Effetto crisi: meno lavoro e infortuni

RAPPORTO INAIL. Sensibile riduzione di incidenti denunciati dal sistema veronese delle imprese nel 2009: calo del 13% sull'anno precedente
Diretta conseguenza della sensibile contrazione delle ore lavorate e della minore presenza di personale
01/09/2010

Sensibile calo per gli infortuni sul lavoro denunciati dal sistema imprese veronese. I dati Inail 2009 parlano chiaro: 13% in meno rispetto al 2008. La diminuzione, pur inserita in un processo che negli ultimi dieci anni ha visto scendere gli infortuni di quasi il 40%, è una diretta conseguenza del sensibile calo delle ore lavorate e della minore presenza di personale nelle aziende per effetto della crisi. Dal rapporto annuale Inail emerge un calo di infortuni ancora più accentuata su base regionale con un -15% contro il -5,7% del 2008.
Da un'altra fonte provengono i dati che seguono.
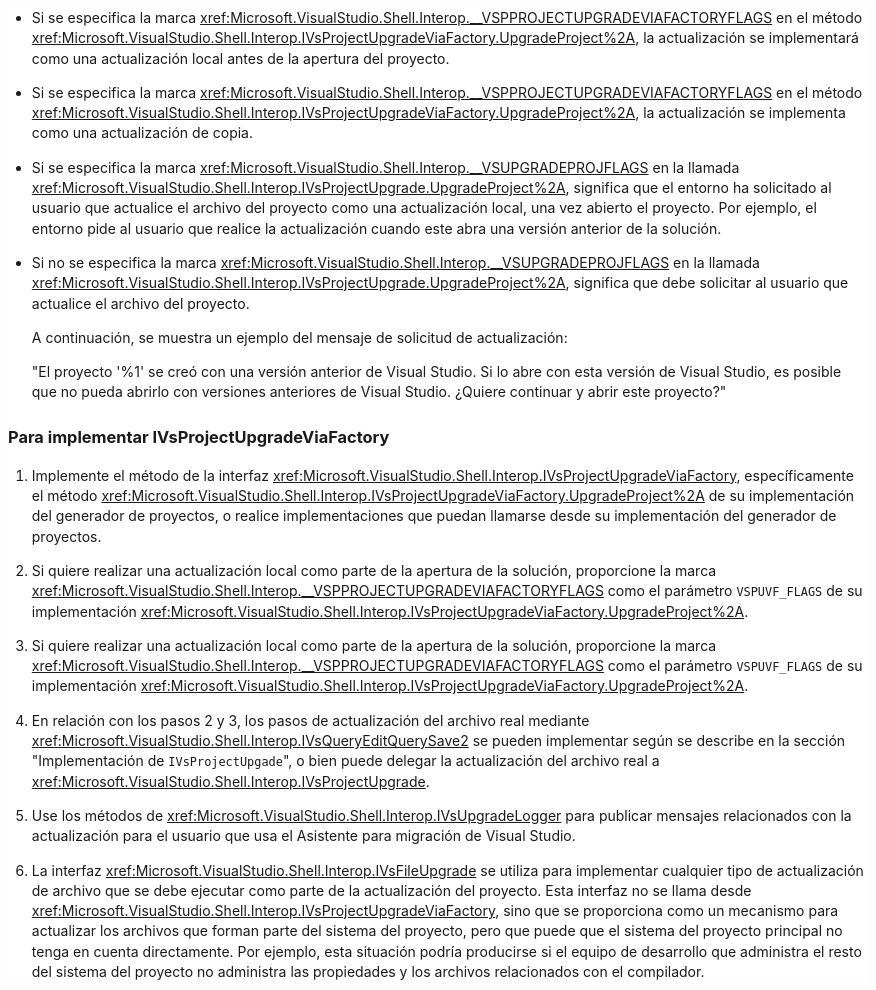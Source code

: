 - Si se especifica la marca <xref:Microsoft.VisualStudio.Shell.Interop.__VSPPROJECTUPGRADEVIAFACTORYFLAGS> en el método <xref:Microsoft.VisualStudio.Shell.Interop.IVsProjectUpgradeViaFactory.UpgradeProject%2A>, la actualización se implementará como una actualización local antes de la apertura del proyecto.  
  
- Si se especifica la marca <xref:Microsoft.VisualStudio.Shell.Interop.__VSPPROJECTUPGRADEVIAFACTORYFLAGS> en el método <xref:Microsoft.VisualStudio.Shell.Interop.IVsProjectUpgradeViaFactory.UpgradeProject%2A>, la actualización se implementa como una actualización de copia.  
  
- Si se especifica la marca <xref:Microsoft.VisualStudio.Shell.Interop.__VSUPGRADEPROJFLAGS> en la llamada <xref:Microsoft.VisualStudio.Shell.Interop.IVsProjectUpgrade.UpgradeProject%2A>, significa que el entorno ha solicitado al usuario que actualice el archivo del proyecto como una actualización local, una vez abierto el proyecto. Por ejemplo, el entorno pide al usuario que realice la actualización cuando este abra una versión anterior de la solución.  
  
- Si no se especifica la marca <xref:Microsoft.VisualStudio.Shell.Interop.__VSUPGRADEPROJFLAGS> en la llamada <xref:Microsoft.VisualStudio.Shell.Interop.IVsProjectUpgrade.UpgradeProject%2A>, significa que debe solicitar al usuario que actualice el archivo del proyecto.  
  
     A continuación, se muestra un ejemplo del mensaje de solicitud de actualización:  
  
     "El proyecto '%1' se creó con una versión anterior de Visual Studio. Si lo abre con esta versión de Visual Studio, es posible que no pueda abrirlo con versiones anteriores de Visual Studio. ¿Quiere continuar y abrir este proyecto?"  
  
### <a name="to-implement-ivsprojectupgradeviafactory"></a>Para implementar IVsProjectUpgradeViaFactory  
  
1. Implemente el método de la interfaz <xref:Microsoft.VisualStudio.Shell.Interop.IVsProjectUpgradeViaFactory>, específicamente el método <xref:Microsoft.VisualStudio.Shell.Interop.IVsProjectUpgradeViaFactory.UpgradeProject%2A> de su implementación del generador de proyectos, o realice implementaciones que puedan llamarse desde su implementación del generador de proyectos.  
  
2. Si quiere realizar una actualización local como parte de la apertura de la solución, proporcione la marca <xref:Microsoft.VisualStudio.Shell.Interop.__VSPPROJECTUPGRADEVIAFACTORYFLAGS> como el parámetro `VSPUVF_FLAGS` de su implementación <xref:Microsoft.VisualStudio.Shell.Interop.IVsProjectUpgradeViaFactory.UpgradeProject%2A>.  
  
3. Si quiere realizar una actualización local como parte de la apertura de la solución, proporcione la marca <xref:Microsoft.VisualStudio.Shell.Interop.__VSPPROJECTUPGRADEVIAFACTORYFLAGS> como el parámetro `VSPUVF_FLAGS` de su implementación <xref:Microsoft.VisualStudio.Shell.Interop.IVsProjectUpgradeViaFactory.UpgradeProject%2A>.  
  
4. En relación con los pasos 2 y 3, los pasos de actualización del archivo real mediante <xref:Microsoft.VisualStudio.Shell.Interop.IVsQueryEditQuerySave2> se pueden implementar según se describe en la sección "Implementación de `IVsProjectUpgade`", o bien puede delegar la actualización del archivo real a <xref:Microsoft.VisualStudio.Shell.Interop.IVsProjectUpgrade>.  
  
5. Use los métodos de <xref:Microsoft.VisualStudio.Shell.Interop.IVsUpgradeLogger> para publicar mensajes relacionados con la actualización para el usuario que usa el Asistente para migración de Visual Studio.  
  
6. La interfaz <xref:Microsoft.VisualStudio.Shell.Interop.IVsFileUpgrade> se utiliza para implementar cualquier tipo de actualización de archivo que se debe ejecutar como parte de la actualización del proyecto. Esta interfaz no se llama desde <xref:Microsoft.VisualStudio.Shell.Interop.IVsProjectUpgradeViaFactory>, sino que se proporciona como un mecanismo para actualizar los archivos que forman parte del sistema del proyecto, pero que puede que el sistema del proyecto principal no tenga en cuenta directamente. Por ejemplo, esta situación podría producirse si el equipo de desarrollo que administra el resto del sistema del proyecto no administra las propiedades y los archivos relacionados con el compilador.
Il dato veronese è peraltro uno dei meno eloquenti della regione, almeno se confrontato con quello vicentino (19%) o trevigiano (-16%). Il numero di infortuni denunciati a Verona e provincia è stato di poco inferiore a 17 mila (donne nel 27% dei casi) contro i 19.450 dell'anno prima. Un calo senza precedenti: la riduzione maggiore da un anno all'altro non aveva mai superato il 12%.
Un contributo importante al calo è arrivato dalle aziende artigiane, all'interno delle quali si è verificato il 16% degli infortuni denunciati in provincia: nel 2009 le imprese veronesi con meno di 15 dipendenti hanno visto scendere il numero degli infortuni dai quasi 3.300 del 2008 a poco più di 2.700. In calo è stato anche il numero di incidenti mortali, scesi a 16 casi dai 17 del 2008, due dei qual in aziende artigiane. Un dato praticamente dimezzato rispetto ai 30-32 casi di una decina d'anni fa.
Stessa tendenza nei numeri della regione, dove i lavoratori deceduti sul posto di lavoro sono passati da 99 nel 2008 a 66 (erano stati 115 nel 2007). Scende anche il numero dei lavoratori che hanno riportato inabilità permanenti: 398 (452 nel 2008), pari al 2,4% del totale degli infortunati.
INFORTUNI E SETTORI. Tutti settori vedono numeri in discesa. Spicca in particolare la contrazione degli infortuni nell'industria manifatturiera che da sola assorbe il 25% degli incidenti totali: -21% rispetto al -8% del 2008. La diminuzione è notevole nella meccanica (-19%) e nella metallurgia (quasi -28%), dove i contraccolpi della crisi hanno influito sulle ore lavorate in misura maggiore. Il settore che ha visto la contrazione minore è quello alimentare (-7%), dove il numero degli addetti è rimasto sostanzialmente invariato. Nel settore dell'edilizia gli incidenti nei cantieri sono ulteriormente calati del 14%, diretta conseguenza del minore numero di cantieri presenti. Meno marcata rispetto al settore industriale è la diminuzione in agricoltura: -2,2% contro -8% del 2008 (-3,3% in Veneto).
Nel Veronese si concentra quasi il 30% degli infortuni regionali del settore agricolo, ossia oltre 1.500 su quasi 5 mila.
MINORENNI E DONNE. In diminuzione sono anche gli infortuni a carico dei minorenni. A Verona e provincia nel 2009 i sinistri a loro carico sono stati 91 contro i 148 del 2008 (erano più di 200 nel 2005). Quasi la metà degli incidenti sul lavoro vede comunque coinvolti i giovani, visto che il 41% degli occupati vittima di un incidente ha meno di 34 anni e che solo il 16% ha più di 50 anni.
TIPI E CAUSE DI INFORTUNIO. La caduta dalle scale e gli scivoloni sono gli incidenti più ricorrenti (circa il 30% del totale). Da sole, contusioni e lussazioni coprono il 60% del totale, mentre le fratture circa il 12%. La mano risulta essere la sede prevalente dell'infortunio nel 28% dei casi, seguita dal collo con il 9% e dalla colonna vertebrale. La durata media dell'infortunio è risultata di 20 giorni, stabili rispetto al 2008.
Dal rapporto Inail emerge infine una certa differenza tra infortuni denunciati e quelli indennizzati. Dei quasi 17 mila incidenti denunciati dalle aziende veronesi, sono circa 10.500 sono stati effettivamente indennizzati.